家族の間と畳の間を間仕切る大襖も吊り込まれ、給排水工事も最後の詰め。
そして私たちの事務所と同じ<ひょうご・ネットワーク「木の道」>メンバーでもある宍粟市の東亜林業さんに特注していた2m×1mのナラ無垢材(矧ぎ板)の大テーブルと同材の食卓椅子も納品され、いよいよ竣工までの秒読み段階に入った現場です。

急傾斜地の家 見学会2日前
上左: 大襖の吊り込み 上右: 大テーブルの組み立て
下左: キッチンワークステーションの扉を調整するスタッフ 下右: 浴室周りの器具付け


そして、日没と共に現場を後にしたのちは、毎年恒例「設計事務所合同忘年会」へ。
今年は大阪ミナミの集合住宅の一室を改装した隠れ家的料理屋が会場。
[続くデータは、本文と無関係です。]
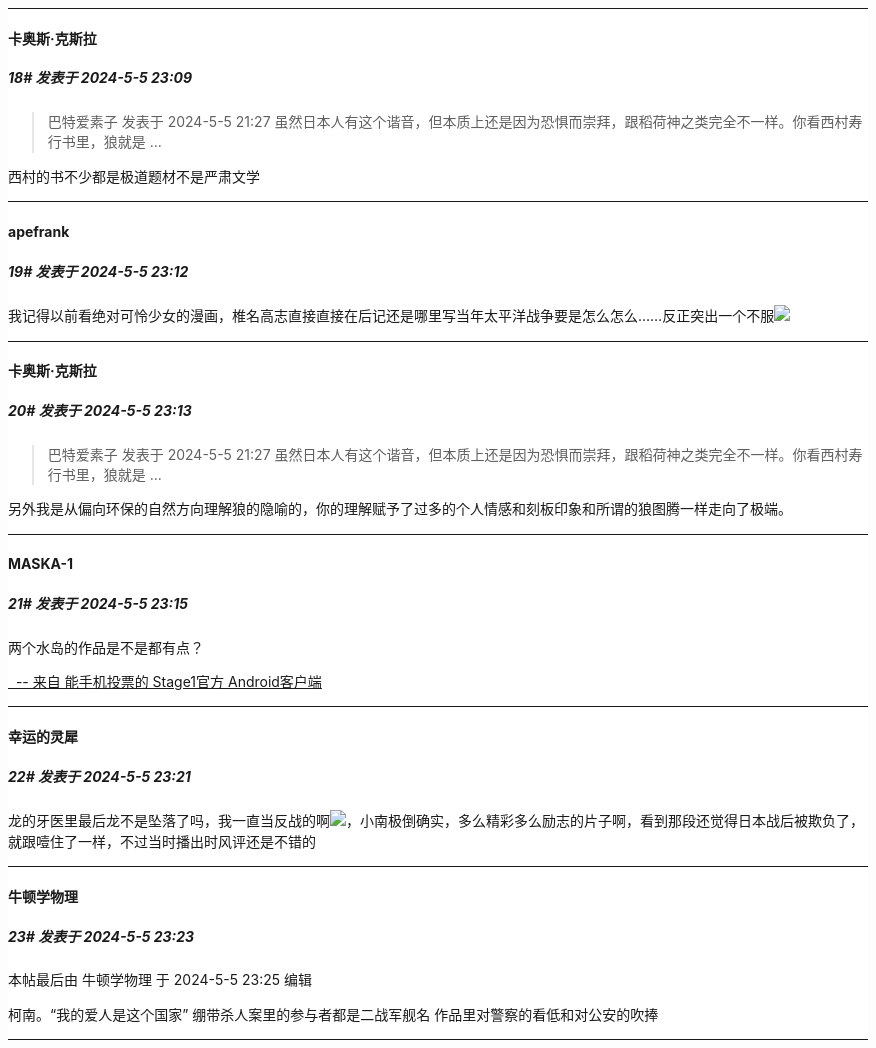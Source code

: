 *****

####  卡奥斯·克斯拉  
##### 18#       发表于 2024-5-5 23:09

<blockquote>巴特爱素子 发表于 2024-5-5 21:27
虽然日本人有这个谐音，但本质上还是因为恐惧而崇拜，跟稻荷神之类完全不一样。你看西村寿行书里，狼就是 ...</blockquote>
西村的书不少都是极道题材不是严肃文学

*****

####  apefrank  
##### 19#       发表于 2024-5-5 23:12

我记得以前看绝对可怜少女的漫画，椎名高志直接直接在后记还是哪里写当年太平洋战争要是怎么怎么……反正突出一个不服<img src="https://static.saraba1st.com/image/smiley/face2017/049.png" referrerpolicy="no-referrer">

*****

####  卡奥斯·克斯拉  
##### 20#       发表于 2024-5-5 23:13

<blockquote>巴特爱素子 发表于 2024-5-5 21:27
虽然日本人有这个谐音，但本质上还是因为恐惧而崇拜，跟稻荷神之类完全不一样。你看西村寿行书里，狼就是 ...</blockquote>
另外我是从偏向环保的自然方向理解狼的隐喻的，你的理解赋予了过多的个人情感和刻板印象和所谓的狼图腾一样走向了极端。

*****

####  MASKA-1  
##### 21#       发表于 2024-5-5 23:15

两个水岛的作品是不是都有点？

[  -- 来自 能手机投票的 Stage1官方 Android客户端](https://www.coolapk.com/apk/140634)

*****

####  幸运的灵犀  
##### 22#       发表于 2024-5-5 23:21

龙的牙医里最后龙不是坠落了吗，我一直当反战的啊<img src="https://static.saraba1st.com/image/smiley/face2017/105.png" referrerpolicy="no-referrer">，小南极倒确实，多么精彩多么励志的片子啊，看到那段还觉得日本战后被欺负了，就跟噎住了一样，不过当时播出时风评还是不错的

*****

####  牛顿学物理  
##### 23#       发表于 2024-5-5 23:23

 本帖最后由 牛顿学物理 于 2024-5-5 23:25 编辑 

柯南。“我的爱人是这个国家”
绷带杀人案里的参与者都是二战军舰名
作品里对警察的看低和对公安的吹捧

*****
←幹事交代制で毎年会場も変わります。

合同忘年会 1

コース料理が出尽くした後、宴たけなわでのスナップ。
相変わらず建築論を打つ者、今年を振り返り来年への思いを語り合うもの、旅や友の話、女(男)の話・・・ゴチャゴチャ・グチャグチャ夜更けまで、それはそれは楽しい宴だったのでした。

合同忘年会 2
上2点、GR DIGITAL 酔っ払ってるのでブレブレ(^^;・・・でも、雰囲気は伝わると思います

でも、さすがに今年は年忘れの宴、という気分にはなれず・・・(^^;
残り10日・・・もう一頑張りの2007年です。